What lines of the listing include the string "updates"? Show them all.
[[ Listed entries, beginning ]]
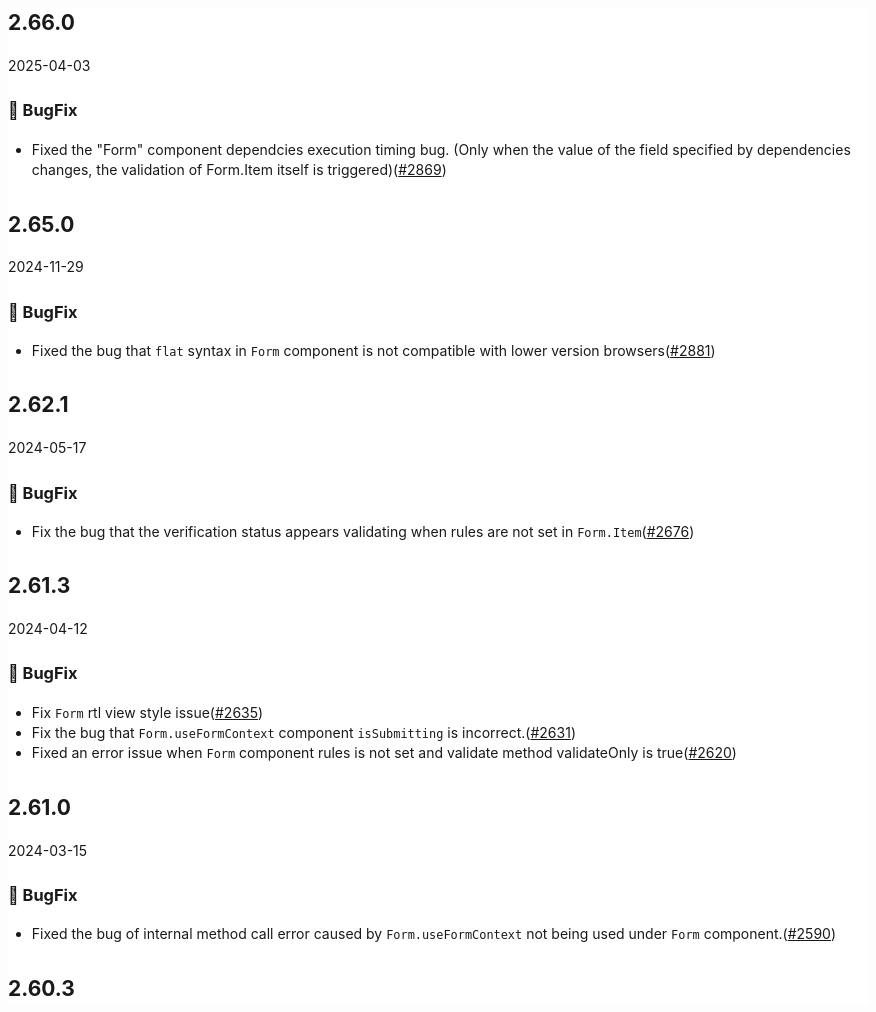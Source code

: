 ## 2.66.0

2025-04-03

### 🐛 BugFix

- Fixed the "Form" component dependcies execution timing bug. (Only when the value of the field specified by dependencies changes, the validation of Form.Item itself is triggered)([#2869](https://github.com/arco-design/arco-design/pull/2869))

## 2.65.0

2024-11-29

### 🐛 BugFix

- Fixed the bug that `flat` syntax in `Form` component is not compatible with lower version browsers([#2881](https://github.com/arco-design/arco-design/pull/2881))

## 2.62.1

2024-05-17

### 🐛 BugFix

- Fix the bug that the verification status appears validating when rules are not set in `Form.Item`([#2676](https://github.com/arco-design/arco-design/pull/2676))

## 2.61.3

2024-04-12

### 🐛 BugFix

- Fix `Form` rtl view style issue([#2635](https://github.com/arco-design/arco-design/pull/2635))
- Fix the bug that `Form.useFormContext` component `isSubmitting` is incorrect.([#2631](https://github.com/arco-design/arco-design/pull/2631))
- Fixed an error issue when `Form` component rules is not set and validate method validateOnly is true([#2620](https://github.com/arco-design/arco-design/pull/2620))

## 2.61.0

2024-03-15

### 🐛 BugFix

- Fixed the bug of internal method call error caused by `Form.useFormContext` not being used under `Form` component.([#2590](https://github.com/arco-design/arco-design/pull/2590))

## 2.60.3
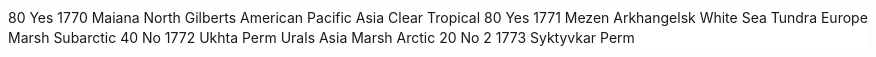 <th>80</th>
<th>Yes</th>
<th></th>
<th></th>
<th></th>
<th></th>
<th></th>
<th></th>
</tr>
<tr class="even">
<th>1770</th>
<th>Maiana</th>
<th>North Gilberts</th>
<th>American Pacific</th>
<th>Asia</th>
<th>Clear</th>
<th>Tropical</th>
<th>80</th>
<th>Yes</th>
<th></th>
<th></th>
<th></th>
<th></th>
<th></th>
<th></th>
</tr>
<tr class="odd">
<th>1771</th>
<th>Mezen</th>
<th>Arkhangelsk</th>
<th>White Sea Tundra</th>
<th>Europe</th>
<th>Marsh</th>
<th>Subarctic</th>
<th>40</th>
<th>No</th>
<th></th>
<th></th>
<th></th>
<th></th>
<th></th>
<th></th>
</tr>
<tr class="even">
<th>1772</th>
<th>Ukhta</th>
<th>Perm</th>
<th>Urals</th>
<th>Asia</th>
<th>Marsh</th>
<th>Arctic</th>
<th>20</th>
<th>No</th>
<th></th>
<th></th>
<th></th>
<th>2</th>
<th></th>
<th></th>
</tr>
<tr class="odd">
<th>1773</th>
<th>Syktyvkar</th>
<th>Perm</th>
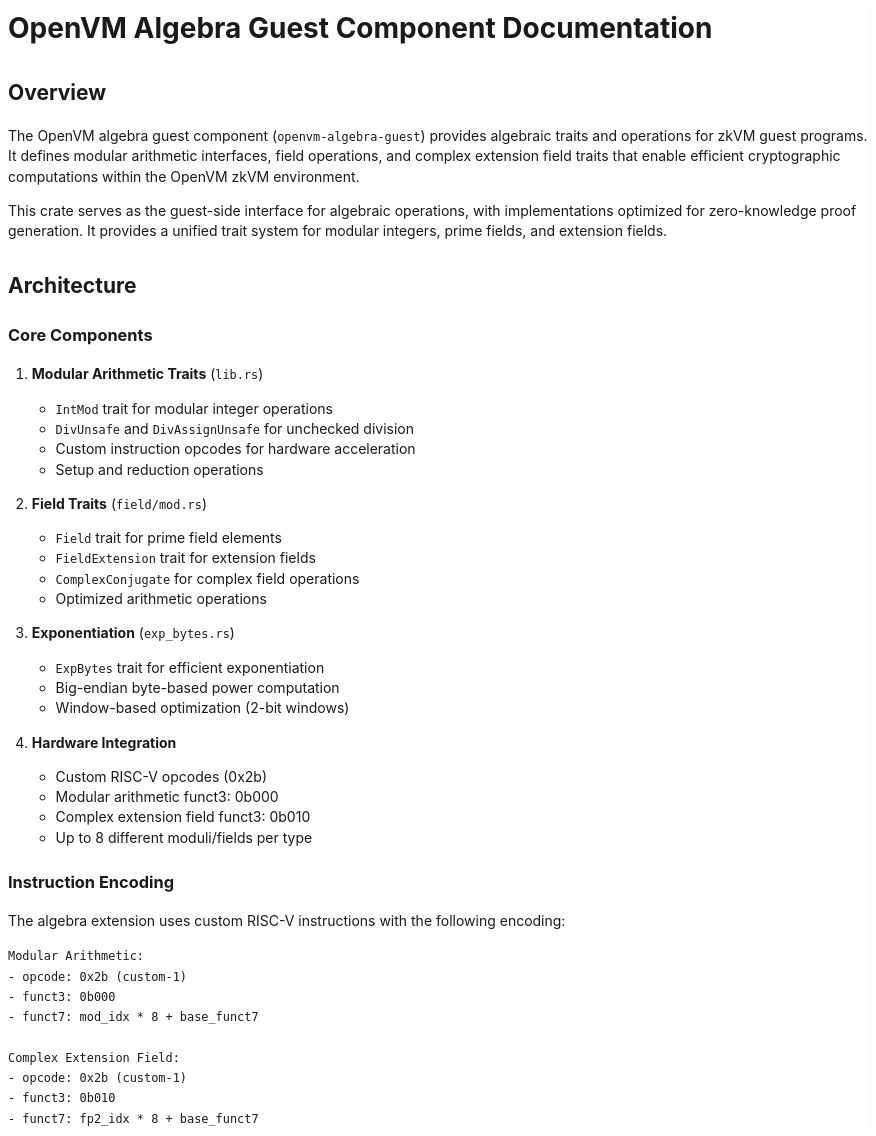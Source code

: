 # OpenVM Algebra Guest Component Documentation

## Overview

The OpenVM algebra guest component (`openvm-algebra-guest`) provides algebraic traits and operations for zkVM guest programs. It defines modular arithmetic interfaces, field operations, and complex extension field traits that enable efficient cryptographic computations within the OpenVM zkVM environment.

This crate serves as the guest-side interface for algebraic operations, with implementations optimized for zero-knowledge proof generation. It provides a unified trait system for modular integers, prime fields, and extension fields.

## Architecture

### Core Components

1. **Modular Arithmetic Traits** (`lib.rs`)
   - `IntMod` trait for modular integer operations
   - `DivUnsafe` and `DivAssignUnsafe` for unchecked division
   - Custom instruction opcodes for hardware acceleration
   - Setup and reduction operations

2. **Field Traits** (`field/mod.rs`)
   - `Field` trait for prime field elements
   - `FieldExtension` trait for extension fields
   - `ComplexConjugate` for complex field operations
   - Optimized arithmetic operations

3. **Exponentiation** (`exp_bytes.rs`)
   - `ExpBytes` trait for efficient exponentiation
   - Big-endian byte-based power computation
   - Window-based optimization (2-bit windows)

4. **Hardware Integration**
   - Custom RISC-V opcodes (0x2b)
   - Modular arithmetic funct3: 0b000
   - Complex extension field funct3: 0b010
   - Up to 8 different moduli/fields per type

### Instruction Encoding

The algebra extension uses custom RISC-V instructions with the following encoding:

```
Modular Arithmetic:
- opcode: 0x2b (custom-1)
- funct3: 0b000
- funct7: mod_idx * 8 + base_funct7

Complex Extension Field:
- opcode: 0x2b (custom-1)  
- funct3: 0b010
- funct7: fp2_idx * 8 + base_funct7
```
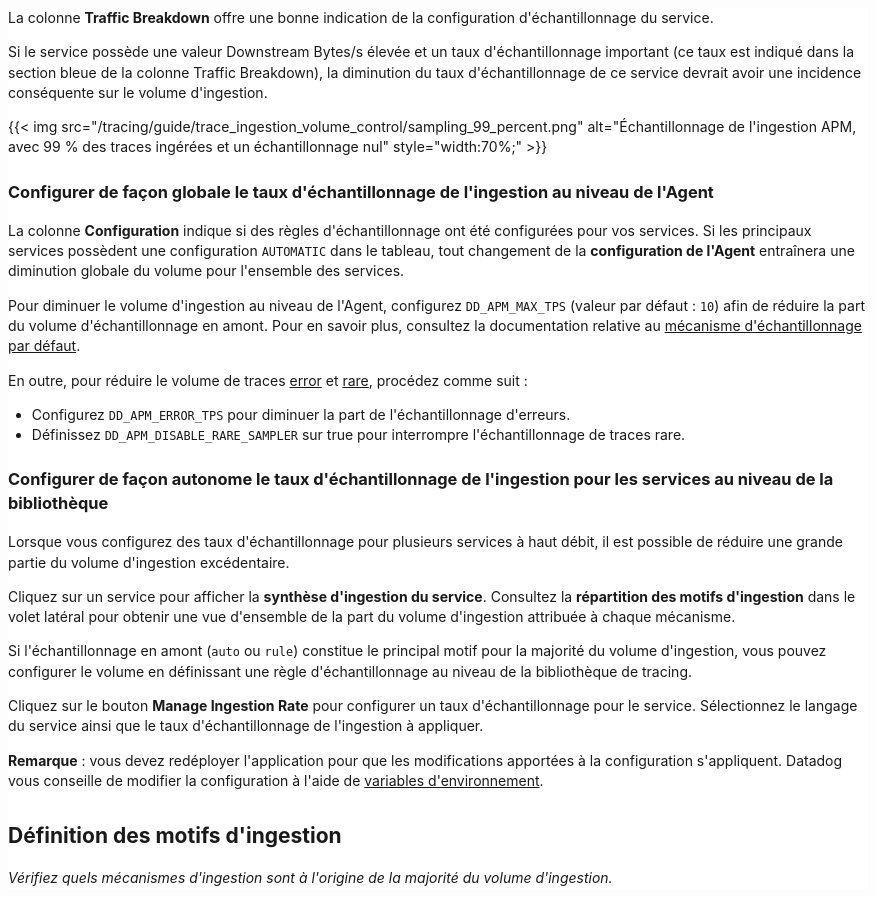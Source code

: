 La colonne **Traffic Breakdown** offre une bonne indication de la configuration d'échantillonnage du service.

Si le service possède une valeur Downstream Bytes/s élevée et un taux d'échantillonnage important (ce taux est indiqué dans la section bleue de la colonne Traffic Breakdown), la diminution du taux d'échantillonnage de ce service devrait avoir une incidence conséquente sur le volume d'ingestion.

{{< img src="/tracing/guide/trace_ingestion_volume_control/sampling_99_percent.png" alt="Échantillonnage de l'ingestion APM, avec 99 % des traces ingérées et un échantillonnage nul" style="width:70%;" >}}

### Configurer de façon globale le taux d'échantillonnage de l'ingestion au niveau de l'Agent

La colonne **Configuration** indique si des règles d'échantillonnage ont été configurées pour vos services. Si les principaux services possèdent une configuration `AUTOMATIC` dans le tableau, tout changement de la **configuration de l'Agent** entraînera une diminution globale du volume pour l'ensemble des services.

Pour diminuer le volume d'ingestion au niveau de l'Agent, configurez `DD_APM_MAX_TPS` (valeur par défaut : `10`) afin de réduire la part du volume d'échantillonnage en amont. Pour en savoir plus, consultez la documentation relative au [mécanisme d'échantillonnage par défaut][6].

En outre, pour réduire le volume de traces [error][8] et [rare][9], procédez comme suit :
- Configurez `DD_APM_ERROR_TPS` pour diminuer la part de l'échantillonnage d'erreurs.
- Définissez `DD_APM_DISABLE_RARE_SAMPLER` sur true pour interrompre l'échantillonnage de traces rare.

### Configurer de façon autonome le taux d'échantillonnage de l'ingestion pour les services au niveau de la bibliothèque

Lorsque vous configurez des taux d'échantillonnage pour plusieurs services à haut débit, il est possible de réduire une grande partie du volume d'ingestion excédentaire.

Cliquez sur un service pour afficher la **synthèse d'ingestion du service**. Consultez la **répartition des motifs d'ingestion** dans le volet latéral pour obtenir une vue d'ensemble de la part du volume d'ingestion attribuée à chaque mécanisme.

Si l'échantillonnage en amont (`auto` ou `rule`) constitue le principal motif pour la majorité du volume d'ingestion, vous pouvez configurer le volume en définissant une règle d'échantillonnage au niveau de la bibliothèque de tracing.

Cliquez sur le bouton **Manage Ingestion Rate** pour configurer un taux d'échantillonnage pour le service. Sélectionnez le langage du service ainsi que le taux d'échantillonnage de l'ingestion à appliquer.

**Remarque** : vous devez redéployer l'application pour que les modifications apportées à la configuration s'appliquent. Datadog vous conseille de modifier la configuration à l'aide de [variables d'environnement][10].

## Définition des motifs d'ingestion

_Vérifiez quels mécanismes d'ingestion sont à l'origine de la majorité du volume d'ingestion._


[1]: /fr/tracing/trace_pipeline/ingestion_controls
[2]: /fr/tracing/trace_pipeline/ingestion_mechanisms/
[3]: /fr/tracing/metrics/metrics_namespace/
[4]: /fr/tracing/trace_pipeline/generate_metrics/
[5]: /fr/monitors/create/types/apm/?tab=analytics
[6]: /fr/tracing/trace_pipeline/ingestion_mechanisms/#head-based-sampling
[7]: /fr/tracing/trace_pipeline/metrics/
[8]: /fr/tracing/trace_pipeline/ingestion_mechanisms/#error-traces
[9]: /fr/tracing/trace_pipeline/ingestion_mechanisms/#rare-traces
[10]: /fr/tracing/trace_pipeline/ingestion_mechanisms//?tab=environmentvariables#in-tracing-libraries-user-defined-rules
[11]: /fr/tracing/legacy_app_analytics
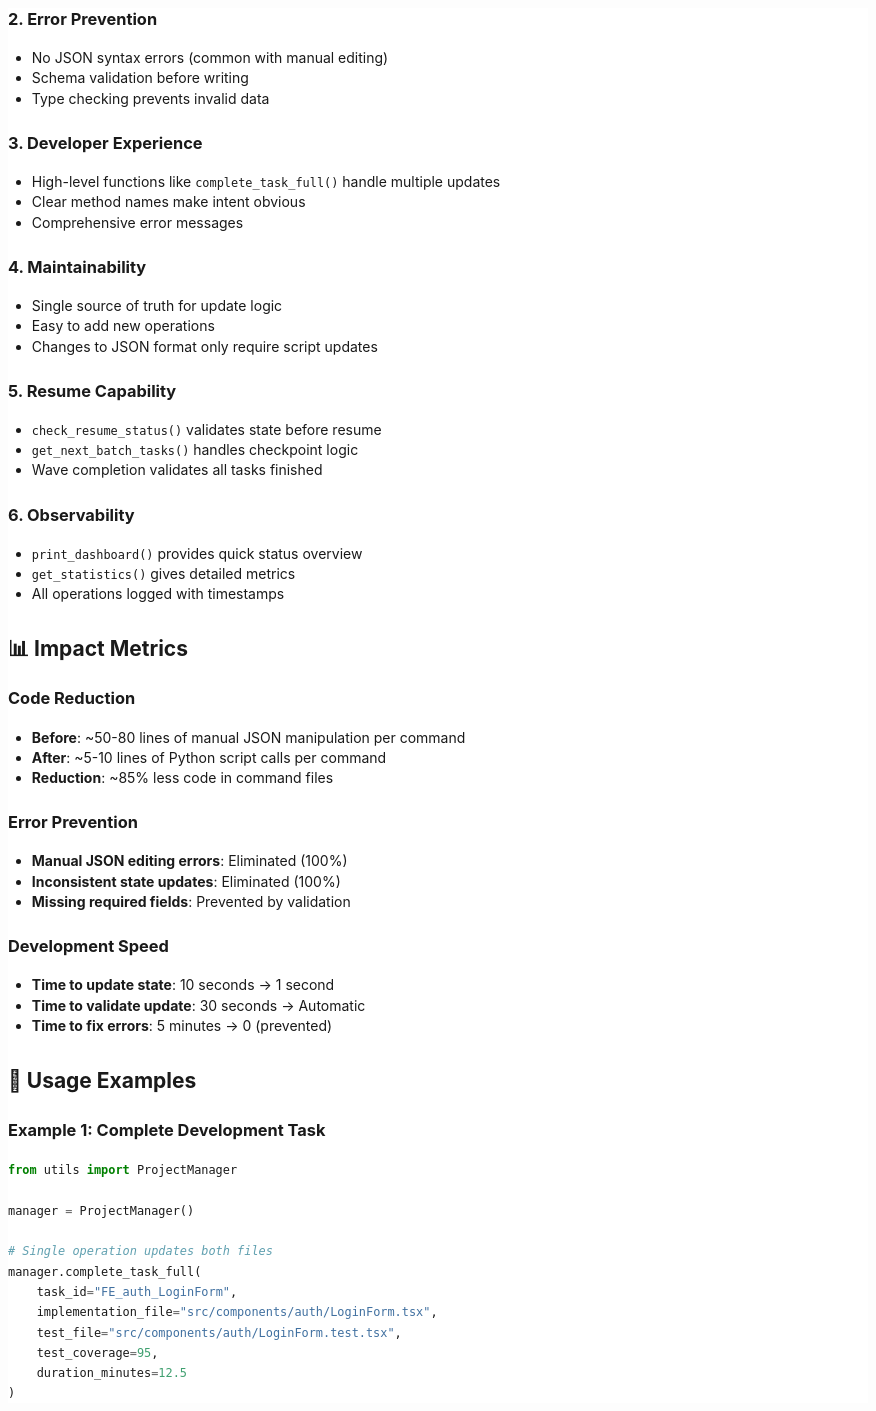 ### 2. Error Prevention
- No JSON syntax errors (common with manual editing)
- Schema validation before writing
- Type checking prevents invalid data

### 3. Developer Experience
- High-level functions like `complete_task_full()` handle multiple updates
- Clear method names make intent obvious
- Comprehensive error messages

### 4. Maintainability
- Single source of truth for update logic
- Easy to add new operations
- Changes to JSON format only require script updates

### 5. Resume Capability
- `check_resume_status()` validates state before resume
- `get_next_batch_tasks()` handles checkpoint logic
- Wave completion validates all tasks finished

### 6. Observability
- `print_dashboard()` provides quick status overview
- `get_statistics()` gives detailed metrics
- All operations logged with timestamps

## 📊 Impact Metrics

### Code Reduction
- **Before**: ~50-80 lines of manual JSON manipulation per command
- **After**: ~5-10 lines of Python script calls per command
- **Reduction**: ~85% less code in command files

### Error Prevention
- **Manual JSON editing errors**: Eliminated (100%)
- **Inconsistent state updates**: Eliminated (100%)
- **Missing required fields**: Prevented by validation

### Development Speed
- **Time to update state**: 10 seconds → 1 second
- **Time to validate update**: 30 seconds → Automatic
- **Time to fix errors**: 5 minutes → 0 (prevented)

## 🚀 Usage Examples

### Example 1: Complete Development Task
```python
from utils import ProjectManager

manager = ProjectManager()

# Single operation updates both files
manager.complete_task_full(
    task_id="FE_auth_LoginForm",
    implementation_file="src/components/auth/LoginForm.tsx",
    test_file="src/components/auth/LoginForm.test.tsx",
    test_coverage=95,
    duration_minutes=12.5
)
```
[[ Listed entries, end ]]
> Exercise result:
- High-level functions like `complete_task_full()` handle multiple updates
- Changes to JSON format only require script updates
- **Inconsistent state updates**: Eliminated (100%)
# Single operation updates both files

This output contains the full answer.